Objects include manuscripts from the Renaissance, a Jewish wedding ring from 1500, and a 550-year-old prayer book for the Jewish Sukkoth holiday, or Feast of Tabernacles.
The building, a cube-shaped structure designed by Saarbrücken architects Wandel Hoefer Lorck, is only the second in Germany after Berlin especially built to house a Jewish museum. There are some 900 square meters (9,687 square feet) of exhibition space.
"The building should appeal to Jews and non-Jews alike and be avenue for open discussion about Jewish history, art and culture," Christian Ude, Munich's mayor, said in a statement.
The museum is located just blocks away from where Nazi propaganda minister Joseph Goebbels ordered the destruction of Munich's main synagogue on the Night of Broken Glass, or Kristallnacht, in November 1938.
Three floors of Judaica
The building, whose 13.5-million-euro ($18 million) construction cost was paid by the city, has three floors. The permanent exhibition on the lowest floor focuses on Jewish life in Munich and includes models of the city's five previous synagogues. The other two floors have space for temporary exhibitions. At the beginning of 2008, works by contemporary Jewish artists will be shown.
One collection of Judaica to be shown is that of Alfred Pringsheim, a mathematician and father-in-law of the author Thomas Mann. It includes Renaissance-era ceramics and silver items which are on view together for the first time in Munich in more than 70 years.

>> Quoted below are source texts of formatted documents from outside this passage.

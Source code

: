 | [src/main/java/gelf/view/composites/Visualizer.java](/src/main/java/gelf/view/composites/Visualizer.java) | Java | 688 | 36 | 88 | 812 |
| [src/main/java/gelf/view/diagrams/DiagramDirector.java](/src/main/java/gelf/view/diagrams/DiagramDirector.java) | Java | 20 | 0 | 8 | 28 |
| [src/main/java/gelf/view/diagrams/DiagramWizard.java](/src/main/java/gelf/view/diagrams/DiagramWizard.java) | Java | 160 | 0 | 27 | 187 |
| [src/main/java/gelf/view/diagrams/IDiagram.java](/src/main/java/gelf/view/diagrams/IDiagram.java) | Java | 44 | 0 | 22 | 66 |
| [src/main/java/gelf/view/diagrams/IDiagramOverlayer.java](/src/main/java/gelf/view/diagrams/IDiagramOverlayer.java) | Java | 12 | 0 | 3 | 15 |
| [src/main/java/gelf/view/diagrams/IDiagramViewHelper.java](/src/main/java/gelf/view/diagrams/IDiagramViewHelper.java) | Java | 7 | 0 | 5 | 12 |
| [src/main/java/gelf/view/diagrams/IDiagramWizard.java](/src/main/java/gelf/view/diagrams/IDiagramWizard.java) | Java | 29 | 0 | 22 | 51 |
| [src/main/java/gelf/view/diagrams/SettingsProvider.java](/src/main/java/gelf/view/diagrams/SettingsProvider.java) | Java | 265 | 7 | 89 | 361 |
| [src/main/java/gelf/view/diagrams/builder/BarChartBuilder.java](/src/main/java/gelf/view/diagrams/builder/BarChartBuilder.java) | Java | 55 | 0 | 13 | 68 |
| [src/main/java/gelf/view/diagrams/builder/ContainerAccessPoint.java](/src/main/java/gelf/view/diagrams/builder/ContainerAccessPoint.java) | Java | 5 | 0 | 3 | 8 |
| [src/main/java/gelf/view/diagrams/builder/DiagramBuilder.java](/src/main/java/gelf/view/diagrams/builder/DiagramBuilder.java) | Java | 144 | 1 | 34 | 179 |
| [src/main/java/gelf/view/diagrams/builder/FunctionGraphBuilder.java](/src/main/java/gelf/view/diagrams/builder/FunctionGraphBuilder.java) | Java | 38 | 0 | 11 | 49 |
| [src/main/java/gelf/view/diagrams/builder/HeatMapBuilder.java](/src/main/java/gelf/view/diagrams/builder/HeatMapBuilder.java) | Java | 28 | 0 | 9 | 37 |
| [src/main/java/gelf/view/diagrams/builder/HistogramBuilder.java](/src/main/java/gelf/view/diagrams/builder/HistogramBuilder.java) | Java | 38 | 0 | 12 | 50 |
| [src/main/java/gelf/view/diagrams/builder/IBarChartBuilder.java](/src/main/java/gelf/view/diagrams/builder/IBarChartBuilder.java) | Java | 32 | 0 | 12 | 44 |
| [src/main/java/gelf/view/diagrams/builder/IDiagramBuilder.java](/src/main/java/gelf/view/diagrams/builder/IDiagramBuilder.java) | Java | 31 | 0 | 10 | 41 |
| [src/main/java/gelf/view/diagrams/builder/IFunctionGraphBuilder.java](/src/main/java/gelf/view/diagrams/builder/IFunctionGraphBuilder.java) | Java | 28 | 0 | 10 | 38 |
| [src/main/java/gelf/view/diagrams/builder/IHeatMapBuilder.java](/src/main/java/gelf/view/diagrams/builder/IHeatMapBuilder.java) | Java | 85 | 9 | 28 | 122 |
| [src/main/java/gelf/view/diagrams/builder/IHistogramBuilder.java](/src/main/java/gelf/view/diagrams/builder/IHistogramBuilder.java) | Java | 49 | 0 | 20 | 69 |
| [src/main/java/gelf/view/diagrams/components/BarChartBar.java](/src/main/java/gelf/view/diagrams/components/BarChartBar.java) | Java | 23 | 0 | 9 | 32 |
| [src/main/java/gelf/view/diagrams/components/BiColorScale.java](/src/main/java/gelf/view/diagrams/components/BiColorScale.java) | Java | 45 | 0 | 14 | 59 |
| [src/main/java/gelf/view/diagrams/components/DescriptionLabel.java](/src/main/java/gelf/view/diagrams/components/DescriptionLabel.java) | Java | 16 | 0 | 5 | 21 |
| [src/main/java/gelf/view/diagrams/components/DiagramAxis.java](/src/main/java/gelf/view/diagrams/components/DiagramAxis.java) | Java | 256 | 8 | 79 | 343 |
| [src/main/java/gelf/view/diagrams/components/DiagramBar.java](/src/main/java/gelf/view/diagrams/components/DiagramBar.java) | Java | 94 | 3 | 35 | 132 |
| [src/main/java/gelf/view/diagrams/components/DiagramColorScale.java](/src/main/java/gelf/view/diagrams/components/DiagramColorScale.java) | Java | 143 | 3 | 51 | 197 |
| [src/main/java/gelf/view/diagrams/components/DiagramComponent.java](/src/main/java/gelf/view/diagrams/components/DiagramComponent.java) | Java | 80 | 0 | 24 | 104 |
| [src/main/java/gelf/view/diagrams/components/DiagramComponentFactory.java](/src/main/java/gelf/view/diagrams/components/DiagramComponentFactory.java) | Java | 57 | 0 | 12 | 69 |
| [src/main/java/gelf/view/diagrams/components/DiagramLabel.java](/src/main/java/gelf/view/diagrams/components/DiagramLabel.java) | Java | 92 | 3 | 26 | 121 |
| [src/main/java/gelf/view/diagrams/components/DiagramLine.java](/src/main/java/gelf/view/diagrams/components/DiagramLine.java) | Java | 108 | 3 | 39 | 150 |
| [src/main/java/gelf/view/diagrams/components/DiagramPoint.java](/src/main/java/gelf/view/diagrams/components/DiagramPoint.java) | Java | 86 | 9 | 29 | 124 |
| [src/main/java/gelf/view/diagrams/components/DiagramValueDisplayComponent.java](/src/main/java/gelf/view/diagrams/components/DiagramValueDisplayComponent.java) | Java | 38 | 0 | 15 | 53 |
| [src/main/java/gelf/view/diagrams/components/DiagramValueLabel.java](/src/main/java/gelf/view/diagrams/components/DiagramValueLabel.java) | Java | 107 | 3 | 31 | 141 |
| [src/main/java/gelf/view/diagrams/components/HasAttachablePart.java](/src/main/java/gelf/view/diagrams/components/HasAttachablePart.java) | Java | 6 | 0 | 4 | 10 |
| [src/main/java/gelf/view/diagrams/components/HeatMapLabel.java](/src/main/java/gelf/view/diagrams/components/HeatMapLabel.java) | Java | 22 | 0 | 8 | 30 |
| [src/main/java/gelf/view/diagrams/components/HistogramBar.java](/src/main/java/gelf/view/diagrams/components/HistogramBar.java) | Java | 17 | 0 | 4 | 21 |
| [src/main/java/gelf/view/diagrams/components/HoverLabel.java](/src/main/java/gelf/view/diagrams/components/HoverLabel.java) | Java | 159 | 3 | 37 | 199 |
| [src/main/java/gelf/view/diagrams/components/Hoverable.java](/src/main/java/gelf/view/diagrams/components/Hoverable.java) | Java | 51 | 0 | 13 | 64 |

Pringsheim had fled to Switzerland during the Nazi era, where he died in 1941.
According to the president of Germany's Central Council of Jews, Charlotte Knoblauch, rthe museum completes Munich's new Jewish center.
"With it, visitors will have the opportunity to experience a living and diverse Judaism in the rooms of our own community and learn about the long history of Munich's Jews," she said.
While Germany's Jewish community in 1933 numbered 565,000, by 1950, there were just 37,000. But since German reunification, thousands of Jews have moved to Germany, mostly from the Soviet Union, thanks to government policies encouraging immigration. The World Jewish Congress says Germany has the world's fastest-growing Jewish community, conservatively estimated at more than 100,000 today.